With respect to the nature of state and local business taxation, most of the business taxes in the United States that finance business public services (and some services to households) take the form of taxes on capital or capital income. These include local property taxes and state corporate income taxes, as well as retail sales taxes that are assessed on business inputs, rather than taxes on production. For example, Phillips, Sallee and Peak (2017) reports that in 2016, businesses paid $495.2 billion in state and local property taxes, sales taxes on business inputs, and corporate income taxes, which amounted to roughly 30 percent of total state and local taxes and 68 percent of total state and local taxes paid by businesses (excluding user charges).
By comparison, state and local use of production taxes, such as an origin-based, value-added tax (VAT), are rare. Under a VAT regime, taxes are assessed on the value added by the firm (the difference between sales and input purchases other than labor) at each stage of the production process. Most analyses suggest that the burden of a VAT is ultimately borne by consumers as an increase in the prices of the final products. The tax most closely approximating an origin-based VAT was the Single Business Tax (SBT) in Michigan, which was a significant source of revenue for the state until it was phased out, ending in 2007. In addition, state corporate income taxes sometimes have a production-based component with respect to the income earned by multi-state businesses. In the United States, most states use a formula-apportioned state corporate income tax—a system under which the total profits of a multi-state firm are allocated to a particular jurisdiction based on the share of the firm’s total sales, property, and payroll located in that jurisdiction. However, many states have moved away from using the production-based components of the tax in their allocation formulas. They have instead switched to formulas that put a relatively small or zero weight on the productive factors used by businesses within the taxing jurisdiction (payroll and property) and have instead attached larger or unitary weights on measures of gross sales.
Nevertheless, several well-known public finance experts have suggested that despite their rarity in the United States, production taxes might be a more appropriate tax instrument for financing business public services than taxes on capital or capital income (Bird 2000; Hines 2003; McLure 2003). The basic argument assumes that the benefits firms receive from business public services are closely related to production levels, so that taxing production results in a “benefit-related” tax that more closely approximates an efficient user charge for the public services than does a tax on capital or capital income.3 Moreover, the mobility of a jurisdiction’s tax base is a key factor in determining the relative economic efficiency of a tax, and capital is likely to be significantly more mobile than labor in any given taxing jurisdiction. Thus, a capital tax that focuses solely on mobile capital is likely to be less efficient than a production tax that applies to both mobile capital and relatively immobile labor In this report, I discuss two recent papers co-authored with Elisabeth Gugl of the University of Victoria that examine the effects of financing local business public services with local business taxes (Gugl and Zodrow, 2015; Gugl and Zodrow, 2019). These papers focus on two critical and closely related issues: 1) whether such business taxes should be based on capital usage or on production levels, and 2) whether local business public services are underprovided, efficiently provided, or overprovided under these two business tax instruments.
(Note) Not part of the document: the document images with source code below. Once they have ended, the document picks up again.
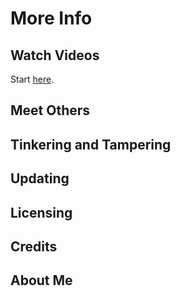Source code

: # More Info

## Watch Videos

Start [here](https://youtube.com/playlist?list=PLlnbLhYdGinvZMR0VQSG5Zv-IIXZXDJlu&si=lSY72gupX4QU8ZS8).

## Meet Others

## Tinkering and Tampering

## Updating

## Licensing

## Credits

## About Me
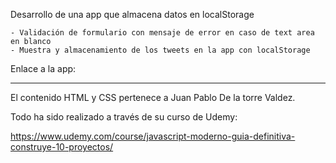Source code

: Desarrollo de una app que almacena datos en localStorage

    - Validación de formulario con mensaje de error en caso de text area en blanco
    - Muestra y almacenamiento de los tweets en la app con localStorage

Enlace a la app: 

----------------------------------------------------------------------------------------

El contenido HTML y CSS pertenece a Juan Pablo De la torre Valdez. 


Todo ha sido realizado a través de su curso de Udemy:

https://www.udemy.com/course/javascript-moderno-guia-definitiva-construye-10-proyectos/
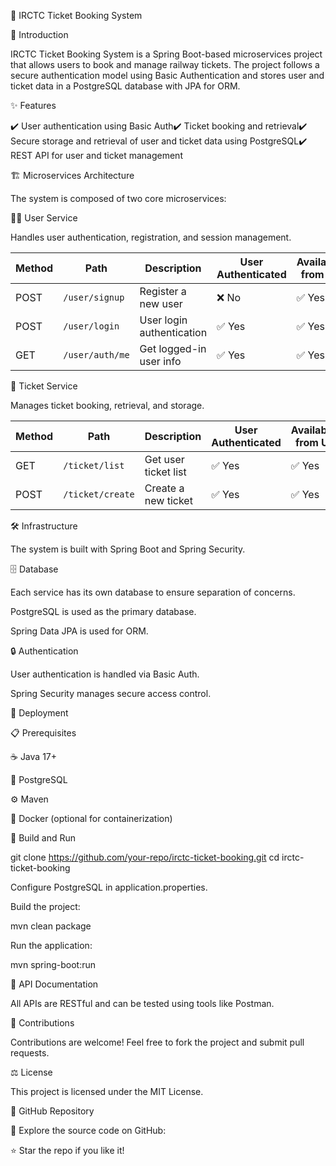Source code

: 🚆 IRCTC Ticket Booking System

  

📌 Introduction

IRCTC Ticket Booking System is a Spring Boot-based microservices project that allows users to book and manage railway tickets. The project follows a secure authentication model using Basic Authentication and stores user and ticket data in a PostgreSQL database with JPA for ORM.

✨ Features

✔️ User authentication using Basic Auth✔️ Ticket booking and retrieval✔️ Secure storage and retrieval of user and ticket data using PostgreSQL✔️ REST API for user and ticket management

🏗️ Microservices Architecture

The system is composed of two core microservices:

🧑‍💻 User Service

Handles user authentication, registration, and session management.

| Method  | Path          | Description                | User Authenticated | Available from UI |
|---------|--------------|----------------------------|--------------------|------------------|
| POST    | `/user/signup` | Register a new user        | ❌ No               | ✅ Yes            |
| POST    | `/user/login`  | User login authentication | ✅ Yes              | ✅ Yes            |
| GET     | `/user/auth/me` | Get logged-in user info  | ✅ Yes              | ✅ Yes            |

🎫 Ticket Service

Manages ticket booking, retrieval, and storage.

| Method  | Path           | Description            | User Authenticated | Available from UI |
|---------|---------------|------------------------|--------------------|------------------|
| GET     | `/ticket/list` | Get user ticket list  | ✅ Yes              | ✅ Yes            |
| POST    | `/ticket/create` | Create a new ticket  | ✅ Yes              | ✅ Yes            |

🛠️ Infrastructure

The system is built with Spring Boot and Spring Security.

🗄️ Database

Each service has its own database to ensure separation of concerns.

PostgreSQL is used as the primary database.

Spring Data JPA is used for ORM.

🔒 Authentication

User authentication is handled via Basic Auth.

Spring Security manages secure access control.

🚀 Deployment

📋 Prerequisites

☕ Java 17+

🐘 PostgreSQL

⚙️ Maven

🐳 Docker (optional for containerization)

🔧 Build and Run

git clone https://github.com/your-repo/irctc-ticket-booking.git
cd irctc-ticket-booking

Configure PostgreSQL in application.properties.

Build the project:

mvn clean package

Run the application:

mvn spring-boot:run

📜 API Documentation

All APIs are RESTful and can be tested using tools like Postman.

🤝 Contributions

Contributions are welcome! Feel free to fork the project and submit pull requests.

⚖️ License

This project is licensed under the MIT License.

🌟 GitHub Repository

🔗 Explore the source code on GitHub:

⭐ Star the repo if you like it!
This report summarizes both the theoretical arguments and the results of some numerical simulations contained in those papers. The main conclusions of the analysis are that 1) in most (but not all) cases, it is more efficient to finance business public services with a production tax rather than with a capital tax, and 2) the effects of the two taxes on the level of business public services are ambiguous but depend in a very specific way on how an increase in business public services affects capital productivity.
Modeling Business Taxes
To examine the relative efficiency of business taxes on capital or capital income (hereafter, simply referred to as “capital taxes”) and taxes on production, Gugl and I constructed a model of interjurisdictional tax competition in business public services financed with business taxes (Gugl and Zodrow 2015; Gugl and Zodrow 2019); this work is an extension of the tax competition model developed by Zodrow and Mieszkowski (1986). The following is an overview of the model’s structure.4
We assume the nation is divided into a fixed number of identical subnational jurisdictions, each of which faces a local labor market (labor supply in each jurisdiction is fixed, and residents are immobile). Each jurisdiction perceives itself as a small open economy that faces a fixed national market price for the single consumption good in the model and a fixed rate of return to capital, which is perfectly mobile from the perspective of the taxing jurisdiction but fixed in total supply to the nation. Each resident owns the same amount of labor and the same share of the fixed national capital stock. The government of each jurisdiction sets its tax and expenditure policies to maximize the welfare of its residents, which in this model corresponds to total local consumption. Following most of the local public finance literature, we assume that business public services are publicly provided but have the characteristics of a private good (i.e., there is no jointness in consumption).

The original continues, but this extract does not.